I also read a booked called Its Called a Breakup because it's broken. (£2.99 on kindle download). It's a bit of a harsh read, but it was what I needed. I was very guilty of looking at the relationship through rose tinted glasses. He wasn't the great guy I thought he was, I made excuses for his behaviour. I deserved a lot better and I will get it. The breakup has allowed me that possibility now.
Don't drink or eat too much- you will feel worse as you pile on the pints and wake up with a fuzzy head - plus you're more likely to make a phone call you regret (the book has some v. good advice on this).
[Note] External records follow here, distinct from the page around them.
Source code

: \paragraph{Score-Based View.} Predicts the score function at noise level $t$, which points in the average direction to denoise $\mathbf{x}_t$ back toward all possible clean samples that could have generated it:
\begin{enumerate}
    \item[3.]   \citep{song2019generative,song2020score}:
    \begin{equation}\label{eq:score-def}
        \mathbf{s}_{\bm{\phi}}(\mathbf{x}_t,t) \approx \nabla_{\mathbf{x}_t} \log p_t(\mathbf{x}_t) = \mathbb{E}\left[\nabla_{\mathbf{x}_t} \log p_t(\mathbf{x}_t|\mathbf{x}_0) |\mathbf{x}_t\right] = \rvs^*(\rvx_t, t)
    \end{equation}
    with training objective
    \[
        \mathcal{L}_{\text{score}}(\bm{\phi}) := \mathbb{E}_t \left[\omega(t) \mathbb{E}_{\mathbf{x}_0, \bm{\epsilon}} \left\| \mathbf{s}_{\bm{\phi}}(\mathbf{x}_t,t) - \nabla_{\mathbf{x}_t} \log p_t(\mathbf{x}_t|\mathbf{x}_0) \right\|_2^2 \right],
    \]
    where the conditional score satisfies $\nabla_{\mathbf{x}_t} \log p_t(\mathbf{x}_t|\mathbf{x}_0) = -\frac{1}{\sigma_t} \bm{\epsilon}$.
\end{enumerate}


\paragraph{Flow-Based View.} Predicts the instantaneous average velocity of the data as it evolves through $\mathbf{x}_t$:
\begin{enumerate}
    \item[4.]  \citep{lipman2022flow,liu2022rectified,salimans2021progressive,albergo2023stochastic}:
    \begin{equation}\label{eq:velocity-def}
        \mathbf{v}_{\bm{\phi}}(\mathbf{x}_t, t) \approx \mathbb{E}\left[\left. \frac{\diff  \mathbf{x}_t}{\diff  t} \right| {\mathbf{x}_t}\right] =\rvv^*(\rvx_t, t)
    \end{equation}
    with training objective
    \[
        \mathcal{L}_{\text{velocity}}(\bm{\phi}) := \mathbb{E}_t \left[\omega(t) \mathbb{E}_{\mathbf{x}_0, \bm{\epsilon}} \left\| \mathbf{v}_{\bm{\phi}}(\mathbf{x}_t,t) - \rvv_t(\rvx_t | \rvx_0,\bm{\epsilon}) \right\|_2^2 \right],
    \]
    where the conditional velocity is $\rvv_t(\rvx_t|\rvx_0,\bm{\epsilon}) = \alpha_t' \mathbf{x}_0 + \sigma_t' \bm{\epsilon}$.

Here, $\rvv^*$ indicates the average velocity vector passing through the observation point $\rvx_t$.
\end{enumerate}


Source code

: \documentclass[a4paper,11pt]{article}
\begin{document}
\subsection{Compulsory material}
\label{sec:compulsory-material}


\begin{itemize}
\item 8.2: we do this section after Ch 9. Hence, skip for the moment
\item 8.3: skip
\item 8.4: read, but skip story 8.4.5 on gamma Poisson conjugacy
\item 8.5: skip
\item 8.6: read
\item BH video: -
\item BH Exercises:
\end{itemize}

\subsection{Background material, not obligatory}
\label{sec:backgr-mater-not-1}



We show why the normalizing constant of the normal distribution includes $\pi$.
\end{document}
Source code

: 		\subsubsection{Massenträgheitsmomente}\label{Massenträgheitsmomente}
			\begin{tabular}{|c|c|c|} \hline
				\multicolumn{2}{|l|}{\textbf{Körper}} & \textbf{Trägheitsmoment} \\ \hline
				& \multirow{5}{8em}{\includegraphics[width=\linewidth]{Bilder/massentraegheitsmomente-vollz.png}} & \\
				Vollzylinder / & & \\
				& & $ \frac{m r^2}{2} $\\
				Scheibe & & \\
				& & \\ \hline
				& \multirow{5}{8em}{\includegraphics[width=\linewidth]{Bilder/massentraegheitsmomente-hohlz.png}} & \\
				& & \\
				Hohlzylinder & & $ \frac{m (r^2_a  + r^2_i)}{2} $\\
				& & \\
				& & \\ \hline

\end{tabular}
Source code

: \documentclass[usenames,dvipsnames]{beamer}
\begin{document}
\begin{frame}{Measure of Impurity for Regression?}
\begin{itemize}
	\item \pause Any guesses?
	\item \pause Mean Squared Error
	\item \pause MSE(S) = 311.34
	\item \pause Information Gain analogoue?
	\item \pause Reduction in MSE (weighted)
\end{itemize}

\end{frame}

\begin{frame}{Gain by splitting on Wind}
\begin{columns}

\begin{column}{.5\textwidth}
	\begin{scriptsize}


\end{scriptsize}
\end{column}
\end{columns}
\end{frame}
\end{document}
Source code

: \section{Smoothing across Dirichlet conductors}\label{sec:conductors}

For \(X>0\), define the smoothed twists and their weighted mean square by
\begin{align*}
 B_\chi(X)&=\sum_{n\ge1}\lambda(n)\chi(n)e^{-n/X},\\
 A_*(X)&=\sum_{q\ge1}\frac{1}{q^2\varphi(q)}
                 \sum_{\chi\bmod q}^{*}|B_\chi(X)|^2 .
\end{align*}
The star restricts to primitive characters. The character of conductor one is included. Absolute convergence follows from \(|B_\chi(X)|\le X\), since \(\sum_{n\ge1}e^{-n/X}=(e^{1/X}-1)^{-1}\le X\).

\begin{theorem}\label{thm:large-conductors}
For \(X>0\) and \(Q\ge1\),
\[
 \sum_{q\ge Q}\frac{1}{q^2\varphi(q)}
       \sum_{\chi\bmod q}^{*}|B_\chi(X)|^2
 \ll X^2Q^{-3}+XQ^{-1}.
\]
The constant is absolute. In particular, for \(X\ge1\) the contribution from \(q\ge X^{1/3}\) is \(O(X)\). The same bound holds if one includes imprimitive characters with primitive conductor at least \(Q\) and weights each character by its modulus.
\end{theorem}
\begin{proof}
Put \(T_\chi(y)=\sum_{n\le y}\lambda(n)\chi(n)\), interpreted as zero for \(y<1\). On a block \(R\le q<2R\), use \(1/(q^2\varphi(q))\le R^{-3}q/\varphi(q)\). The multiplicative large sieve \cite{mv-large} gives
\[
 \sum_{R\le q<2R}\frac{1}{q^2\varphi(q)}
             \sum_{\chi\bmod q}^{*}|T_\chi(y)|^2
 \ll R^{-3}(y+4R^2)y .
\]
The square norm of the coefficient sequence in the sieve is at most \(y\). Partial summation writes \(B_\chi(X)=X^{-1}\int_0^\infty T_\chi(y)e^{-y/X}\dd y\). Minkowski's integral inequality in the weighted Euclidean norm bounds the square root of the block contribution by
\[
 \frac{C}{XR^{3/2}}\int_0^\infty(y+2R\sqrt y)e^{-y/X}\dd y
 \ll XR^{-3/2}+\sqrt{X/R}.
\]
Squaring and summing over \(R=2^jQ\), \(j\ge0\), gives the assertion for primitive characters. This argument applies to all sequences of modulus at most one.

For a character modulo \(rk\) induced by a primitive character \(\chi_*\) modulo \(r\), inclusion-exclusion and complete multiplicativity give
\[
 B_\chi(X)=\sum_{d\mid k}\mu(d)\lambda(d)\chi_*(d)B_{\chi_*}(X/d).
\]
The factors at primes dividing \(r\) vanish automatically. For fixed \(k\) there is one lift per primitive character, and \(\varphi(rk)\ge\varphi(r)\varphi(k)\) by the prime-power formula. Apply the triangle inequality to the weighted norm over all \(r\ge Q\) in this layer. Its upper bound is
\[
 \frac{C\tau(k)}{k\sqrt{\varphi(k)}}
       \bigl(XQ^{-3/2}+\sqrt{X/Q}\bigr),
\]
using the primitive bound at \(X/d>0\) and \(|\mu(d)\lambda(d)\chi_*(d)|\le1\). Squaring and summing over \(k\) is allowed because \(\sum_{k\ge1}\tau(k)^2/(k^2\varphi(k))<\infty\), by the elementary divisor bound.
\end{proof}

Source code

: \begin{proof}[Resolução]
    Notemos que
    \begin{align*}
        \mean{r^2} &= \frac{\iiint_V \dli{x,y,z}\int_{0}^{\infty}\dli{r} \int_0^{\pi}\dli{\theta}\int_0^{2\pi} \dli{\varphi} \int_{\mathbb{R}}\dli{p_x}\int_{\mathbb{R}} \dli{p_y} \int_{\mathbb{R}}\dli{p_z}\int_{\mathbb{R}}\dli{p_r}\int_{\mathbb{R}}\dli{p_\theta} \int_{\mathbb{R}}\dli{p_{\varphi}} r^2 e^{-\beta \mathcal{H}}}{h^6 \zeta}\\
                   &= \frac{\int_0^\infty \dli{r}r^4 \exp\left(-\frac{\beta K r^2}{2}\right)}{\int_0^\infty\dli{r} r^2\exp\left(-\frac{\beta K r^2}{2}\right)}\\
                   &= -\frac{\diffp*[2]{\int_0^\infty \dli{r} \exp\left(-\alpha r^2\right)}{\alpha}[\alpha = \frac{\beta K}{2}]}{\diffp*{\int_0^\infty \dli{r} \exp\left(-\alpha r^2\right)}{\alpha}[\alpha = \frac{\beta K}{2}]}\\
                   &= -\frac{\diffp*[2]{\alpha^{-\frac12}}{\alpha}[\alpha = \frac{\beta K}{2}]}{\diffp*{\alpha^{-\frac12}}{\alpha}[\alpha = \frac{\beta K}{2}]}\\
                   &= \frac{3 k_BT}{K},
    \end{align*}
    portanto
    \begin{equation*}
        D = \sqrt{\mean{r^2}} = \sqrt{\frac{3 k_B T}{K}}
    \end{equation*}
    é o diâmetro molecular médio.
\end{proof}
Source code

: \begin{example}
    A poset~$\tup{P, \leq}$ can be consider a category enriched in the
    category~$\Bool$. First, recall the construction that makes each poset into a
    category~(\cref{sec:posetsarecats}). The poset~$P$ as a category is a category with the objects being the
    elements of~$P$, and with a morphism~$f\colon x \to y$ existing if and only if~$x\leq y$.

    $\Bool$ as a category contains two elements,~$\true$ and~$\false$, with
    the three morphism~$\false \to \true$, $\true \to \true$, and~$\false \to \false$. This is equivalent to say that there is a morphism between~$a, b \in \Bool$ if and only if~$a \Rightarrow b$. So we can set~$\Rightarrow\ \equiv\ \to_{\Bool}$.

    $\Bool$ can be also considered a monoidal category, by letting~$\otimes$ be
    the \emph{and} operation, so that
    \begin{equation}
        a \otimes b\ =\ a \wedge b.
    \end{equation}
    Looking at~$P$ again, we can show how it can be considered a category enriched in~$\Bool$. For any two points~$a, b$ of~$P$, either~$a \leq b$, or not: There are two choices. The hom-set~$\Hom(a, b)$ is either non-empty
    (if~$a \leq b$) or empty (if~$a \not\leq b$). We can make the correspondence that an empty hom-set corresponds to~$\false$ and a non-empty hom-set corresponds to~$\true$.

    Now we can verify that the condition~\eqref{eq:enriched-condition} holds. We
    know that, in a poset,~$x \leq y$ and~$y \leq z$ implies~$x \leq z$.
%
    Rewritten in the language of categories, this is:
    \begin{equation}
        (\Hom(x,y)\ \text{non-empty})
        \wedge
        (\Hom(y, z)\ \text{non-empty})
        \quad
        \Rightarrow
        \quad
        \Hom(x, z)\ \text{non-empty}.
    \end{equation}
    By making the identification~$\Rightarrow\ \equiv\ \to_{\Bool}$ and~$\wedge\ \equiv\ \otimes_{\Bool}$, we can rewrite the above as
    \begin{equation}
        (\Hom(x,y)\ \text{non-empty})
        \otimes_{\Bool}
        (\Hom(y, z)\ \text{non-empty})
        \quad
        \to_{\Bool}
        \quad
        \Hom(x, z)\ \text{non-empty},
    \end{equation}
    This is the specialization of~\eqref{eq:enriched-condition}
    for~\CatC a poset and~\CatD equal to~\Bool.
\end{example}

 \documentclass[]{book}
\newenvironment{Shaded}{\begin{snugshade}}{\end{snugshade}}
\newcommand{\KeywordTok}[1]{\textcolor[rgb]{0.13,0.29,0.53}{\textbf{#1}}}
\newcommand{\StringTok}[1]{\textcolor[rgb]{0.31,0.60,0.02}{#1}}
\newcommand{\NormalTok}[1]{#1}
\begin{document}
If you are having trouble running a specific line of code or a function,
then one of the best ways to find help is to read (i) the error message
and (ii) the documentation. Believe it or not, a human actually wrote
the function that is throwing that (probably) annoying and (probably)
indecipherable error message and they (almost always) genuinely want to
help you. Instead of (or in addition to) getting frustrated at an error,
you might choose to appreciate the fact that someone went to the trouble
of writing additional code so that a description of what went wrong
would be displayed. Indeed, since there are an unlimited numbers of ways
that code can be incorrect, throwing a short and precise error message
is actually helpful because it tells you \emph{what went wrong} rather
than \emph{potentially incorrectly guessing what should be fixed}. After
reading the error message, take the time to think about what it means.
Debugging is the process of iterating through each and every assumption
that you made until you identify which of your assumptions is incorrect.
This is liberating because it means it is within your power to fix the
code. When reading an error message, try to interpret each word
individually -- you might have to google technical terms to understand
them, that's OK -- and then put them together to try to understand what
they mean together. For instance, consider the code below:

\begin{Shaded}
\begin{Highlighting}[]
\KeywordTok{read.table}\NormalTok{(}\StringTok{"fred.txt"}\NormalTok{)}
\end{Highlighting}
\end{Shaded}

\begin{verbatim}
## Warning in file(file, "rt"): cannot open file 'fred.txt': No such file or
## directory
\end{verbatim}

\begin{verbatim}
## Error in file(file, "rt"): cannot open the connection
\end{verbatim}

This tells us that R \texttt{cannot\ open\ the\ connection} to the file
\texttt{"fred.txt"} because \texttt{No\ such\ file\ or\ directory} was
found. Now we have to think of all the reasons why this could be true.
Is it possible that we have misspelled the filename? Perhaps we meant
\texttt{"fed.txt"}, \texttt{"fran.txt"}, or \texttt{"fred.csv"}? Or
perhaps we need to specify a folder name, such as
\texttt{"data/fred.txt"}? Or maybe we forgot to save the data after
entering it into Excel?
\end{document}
Care about yourself like you were looking after a friend.
Of course you will miss him, he was a huge part of your life. There was also a time in your life when he was not in it and you managed perfectly well then. Its natural to want back what we had, the familiarity, the comfort, the security of it. You feel lost and not sure what to do next, you have no road map of there you are going. Except you do. I try and look on the relationship as a chapter in my book of life. I wanted it to be the last chapter, but it's not going to be, however much I want that. So I can wallow for the next few months, picking myself apart and wondering how I can get that man back, or I can take a deep breath, draw a line under it and accept its over.
Its sucks big time, and the early days just feel like ground hog day, but you'll get there. One day you will wake up and he won't be the first thing you think of, I promise.